▶ _Exercise details_: Exactly as written, please set down all of the entries again, with no pictures.

▶ _Supplied data_:
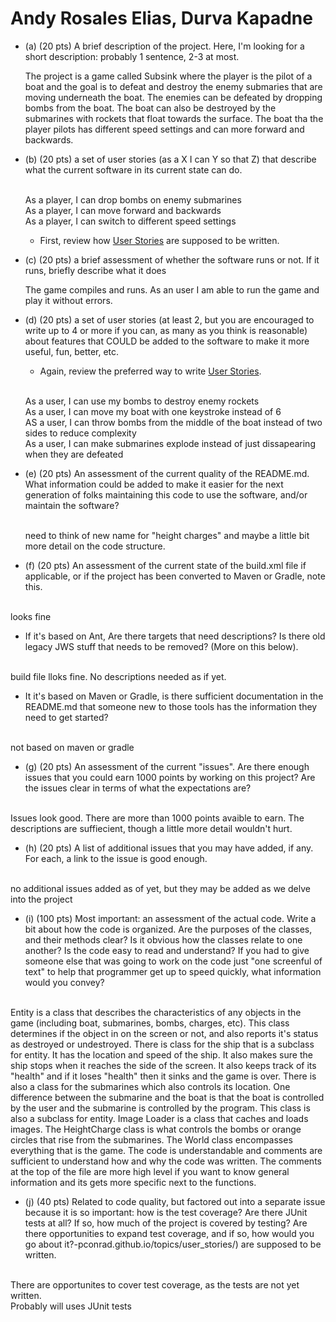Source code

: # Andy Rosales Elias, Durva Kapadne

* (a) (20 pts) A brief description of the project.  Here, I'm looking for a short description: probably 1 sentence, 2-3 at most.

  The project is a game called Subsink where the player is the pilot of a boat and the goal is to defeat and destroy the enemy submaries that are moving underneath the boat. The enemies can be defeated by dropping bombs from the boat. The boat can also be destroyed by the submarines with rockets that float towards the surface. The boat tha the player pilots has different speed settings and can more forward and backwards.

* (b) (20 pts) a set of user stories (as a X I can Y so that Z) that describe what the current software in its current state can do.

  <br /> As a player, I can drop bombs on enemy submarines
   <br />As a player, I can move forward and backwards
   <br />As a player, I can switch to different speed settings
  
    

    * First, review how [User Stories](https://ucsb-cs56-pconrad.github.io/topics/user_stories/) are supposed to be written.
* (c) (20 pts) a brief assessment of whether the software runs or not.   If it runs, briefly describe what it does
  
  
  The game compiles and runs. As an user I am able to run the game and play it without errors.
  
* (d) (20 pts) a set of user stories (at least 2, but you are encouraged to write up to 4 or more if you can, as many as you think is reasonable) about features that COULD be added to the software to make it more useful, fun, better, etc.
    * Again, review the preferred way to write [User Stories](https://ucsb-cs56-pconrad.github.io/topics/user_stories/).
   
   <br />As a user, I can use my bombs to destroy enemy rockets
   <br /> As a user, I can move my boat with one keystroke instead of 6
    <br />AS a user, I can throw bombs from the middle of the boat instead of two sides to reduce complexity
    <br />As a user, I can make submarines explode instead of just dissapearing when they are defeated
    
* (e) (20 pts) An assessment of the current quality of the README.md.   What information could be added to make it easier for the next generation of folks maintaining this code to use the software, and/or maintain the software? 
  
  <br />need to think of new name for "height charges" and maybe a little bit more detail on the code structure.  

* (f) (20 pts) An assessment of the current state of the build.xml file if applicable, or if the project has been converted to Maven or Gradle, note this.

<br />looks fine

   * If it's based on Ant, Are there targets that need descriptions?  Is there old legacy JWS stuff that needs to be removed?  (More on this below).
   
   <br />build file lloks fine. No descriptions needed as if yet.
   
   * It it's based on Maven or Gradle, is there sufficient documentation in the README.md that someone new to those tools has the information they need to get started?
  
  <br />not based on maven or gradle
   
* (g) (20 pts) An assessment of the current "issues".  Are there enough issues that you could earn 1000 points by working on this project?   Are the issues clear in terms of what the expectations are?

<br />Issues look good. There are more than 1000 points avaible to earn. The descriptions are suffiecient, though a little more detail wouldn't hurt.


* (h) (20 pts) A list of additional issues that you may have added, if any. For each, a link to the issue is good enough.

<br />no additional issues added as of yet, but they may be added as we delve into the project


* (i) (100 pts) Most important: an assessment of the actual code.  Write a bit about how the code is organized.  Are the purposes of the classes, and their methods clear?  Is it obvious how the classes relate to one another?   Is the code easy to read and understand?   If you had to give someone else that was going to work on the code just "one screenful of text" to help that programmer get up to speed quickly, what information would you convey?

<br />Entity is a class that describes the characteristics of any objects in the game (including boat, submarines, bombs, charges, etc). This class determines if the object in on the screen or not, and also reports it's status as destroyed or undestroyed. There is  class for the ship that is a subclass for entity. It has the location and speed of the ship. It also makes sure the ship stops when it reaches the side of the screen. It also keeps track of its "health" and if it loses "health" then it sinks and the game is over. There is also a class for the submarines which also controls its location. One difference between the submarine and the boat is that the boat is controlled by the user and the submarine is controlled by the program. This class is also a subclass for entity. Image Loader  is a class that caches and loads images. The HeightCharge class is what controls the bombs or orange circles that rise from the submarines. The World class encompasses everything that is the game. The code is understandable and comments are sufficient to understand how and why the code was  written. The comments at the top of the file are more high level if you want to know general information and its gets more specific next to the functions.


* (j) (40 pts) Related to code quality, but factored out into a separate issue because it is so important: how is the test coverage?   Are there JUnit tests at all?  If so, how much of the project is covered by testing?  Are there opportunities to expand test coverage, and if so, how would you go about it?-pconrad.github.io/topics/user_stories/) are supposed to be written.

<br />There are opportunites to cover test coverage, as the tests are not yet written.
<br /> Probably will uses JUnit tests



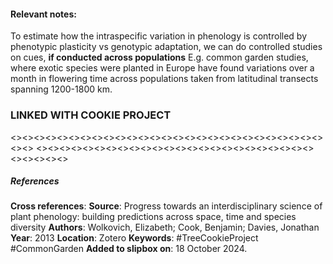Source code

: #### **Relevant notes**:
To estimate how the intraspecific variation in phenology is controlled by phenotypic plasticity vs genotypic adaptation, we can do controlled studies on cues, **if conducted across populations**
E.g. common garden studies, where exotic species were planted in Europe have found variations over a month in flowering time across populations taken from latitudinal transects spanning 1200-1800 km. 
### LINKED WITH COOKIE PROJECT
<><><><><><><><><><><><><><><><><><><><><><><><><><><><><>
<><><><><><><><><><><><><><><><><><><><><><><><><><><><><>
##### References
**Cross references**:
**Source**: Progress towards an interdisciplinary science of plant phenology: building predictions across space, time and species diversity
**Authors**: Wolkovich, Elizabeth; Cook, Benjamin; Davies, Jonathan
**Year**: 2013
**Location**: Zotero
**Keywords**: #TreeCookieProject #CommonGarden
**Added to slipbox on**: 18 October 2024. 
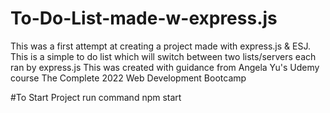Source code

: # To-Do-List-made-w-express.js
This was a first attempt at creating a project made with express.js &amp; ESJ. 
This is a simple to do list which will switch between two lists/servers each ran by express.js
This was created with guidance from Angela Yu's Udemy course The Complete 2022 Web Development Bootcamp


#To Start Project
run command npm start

▶ _Solution for this exercise_:
Source code

: # Andy Rosales Elias, Durva Kapadne

* (a) (20 pts) A brief description of the project.  Here, I'm looking for a short description: probably 1 sentence, 2-3 at most.

  The project is a game called Subsink where the player is the pilot of a boat and the goal is to defeat and destroy the enemy submaries that are moving underneath the boat. The enemies can be defeated by dropping bombs from the boat. The boat can also be destroyed by the submarines with rockets that float towards the surface. The boat tha the player pilots has different speed settings and can more forward and backwards.

* (b) (20 pts) a set of user stories (as a X I can Y so that Z) that describe what the current software in its current state can do.

  <br /> As a player, I can drop bombs on enemy submarines
   <br />As a player, I can move forward and backwards
   <br />As a player, I can switch to different speed settings
  
    

    * First, review how [User Stories](https://ucsb-cs56-pconrad.github.io/topics/user_stories/) are supposed to be written.
* (c) (20 pts) a brief assessment of whether the software runs or not.   If it runs, briefly describe what it does
  
  
  The game compiles and runs. As an user I am able to run the game and play it without errors.
  
* (d) (20 pts) a set of user stories (at least 2, but you are encouraged to write up to 4 or more if you can, as many as you think is reasonable) about features that COULD be added to the software to make it more useful, fun, better, etc.
    * Again, review the preferred way to write [User Stories](https://ucsb-cs56-pconrad.github.io/topics/user_stories/).
   
   <br />As a user, I can use my bombs to destroy enemy rockets
   <br /> As a user, I can move my boat with one keystroke instead of 6
    <br />AS a user, I can throw bombs from the middle of the boat instead of two sides to reduce complexity
    <br />As a user, I can make submarines explode instead of just dissapearing when they are defeated
    
* (e) (20 pts) An assessment of the current quality of the README.md.   What information could be added to make it easier for the next generation of folks maintaining this code to use the software, and/or maintain the software? 
  
  <br />need to think of new name for "height charges" and maybe a little bit more detail on the code structure.  

* (f) (20 pts) An assessment of the current state of the build.xml file if applicable, or if the project has been converted to Maven or Gradle, note this.

<br />looks fine

   * If it's based on Ant, Are there targets that need descriptions?  Is there old legacy JWS stuff that needs to be removed?  (More on this below).
   
   <br />build file lloks fine. No descriptions needed as if yet.
   
   * It it's based on Maven or Gradle, is there sufficient documentation in the README.md that someone new to those tools has the information they need to get started?
  
  <br />not based on maven or gradle
   
* (g) (20 pts) An assessment of the current "issues".  Are there enough issues that you could earn 1000 points by working on this project?   Are the issues clear in terms of what the expectations are?

<br />Issues look good. There are more than 1000 points avaible to earn. The descriptions are suffiecient, though a little more detail wouldn't hurt.


* (h) (20 pts) A list of additional issues that you may have added, if any. For each, a link to the issue is good enough.

<br />no additional issues added as of yet, but they may be added as we delve into the project


* (i) (100 pts) Most important: an assessment of the actual code.  Write a bit about how the code is organized.  Are the purposes of the classes, and their methods clear?  Is it obvious how the classes relate to one another?   Is the code easy to read and understand?   If you had to give someone else that was going to work on the code just "one screenful of text" to help that programmer get up to speed quickly, what information would you convey?

<br />Entity is a class that describes the characteristics of any objects in the game (including boat, submarines, bombs, charges, etc). This class determines if the object in on the screen or not, and also reports it's status as destroyed or undestroyed. There is  class for the ship that is a subclass for entity. It has the location and speed of the ship. It also makes sure the ship stops when it reaches the side of the screen. It also keeps track of its "health" and if it loses "health" then it sinks and the game is over. There is also a class for the submarines which also controls its location. One difference between the submarine and the boat is that the boat is controlled by the user and the submarine is controlled by the program. This class is also a subclass for entity. Image Loader  is a class that caches and loads images. The HeightCharge class is what controls the bombs or orange circles that rise from the submarines. The World class encompasses everything that is the game. The code is understandable and comments are sufficient to understand how and why the code was  written. The comments at the top of the file are more high level if you want to know general information and its gets more specific next to the functions.


* (j) (40 pts) Related to code quality, but factored out into a separate issue because it is so important: how is the test coverage?   Are there JUnit tests at all?  If so, how much of the project is covered by testing?  Are there opportunities to expand test coverage, and if so, how would you go about it?-pconrad.github.io/topics/user_stories/) are supposed to be written.

<br />There are opportunites to cover test coverage, as the tests are not yet written.
<br /> Probably will uses JUnit tests



Source code

: #### **Relevant notes**:
To estimate how the intraspecific variation in phenology is controlled by phenotypic plasticity vs genotypic adaptation, we can do controlled studies on cues, **if conducted across populations**
E.g. common garden studies, where exotic species were planted in Europe have found variations over a month in flowering time across populations taken from latitudinal transects spanning 1200-1800 km. 
### LINKED WITH COOKIE PROJECT
<><><><><><><><><><><><><><><><><><><><><><><><><><><><><>
<><><><><><><><><><><><><><><><><><><><><><><><><><><><><>
##### References
**Cross references**:
**Source**: Progress towards an interdisciplinary science of plant phenology: building predictions across space, time and species diversity
**Authors**: Wolkovich, Elizabeth; Cook, Benjamin; Davies, Jonathan
**Year**: 2013
**Location**: Zotero
**Keywords**: #TreeCookieProject #CommonGarden
**Added to slipbox on**: 18 October 2024. 
Source code

: # To-Do-List-made-w-express.js
This was a first attempt at creating a project made with express.js &amp; ESJ. 
This is a simple to do list which will switch between two lists/servers each ran by express.js
This was created with guidance from Angela Yu's Udemy course The Complete 2022 Web Development Bootcamp


#To Start Project
run command npm start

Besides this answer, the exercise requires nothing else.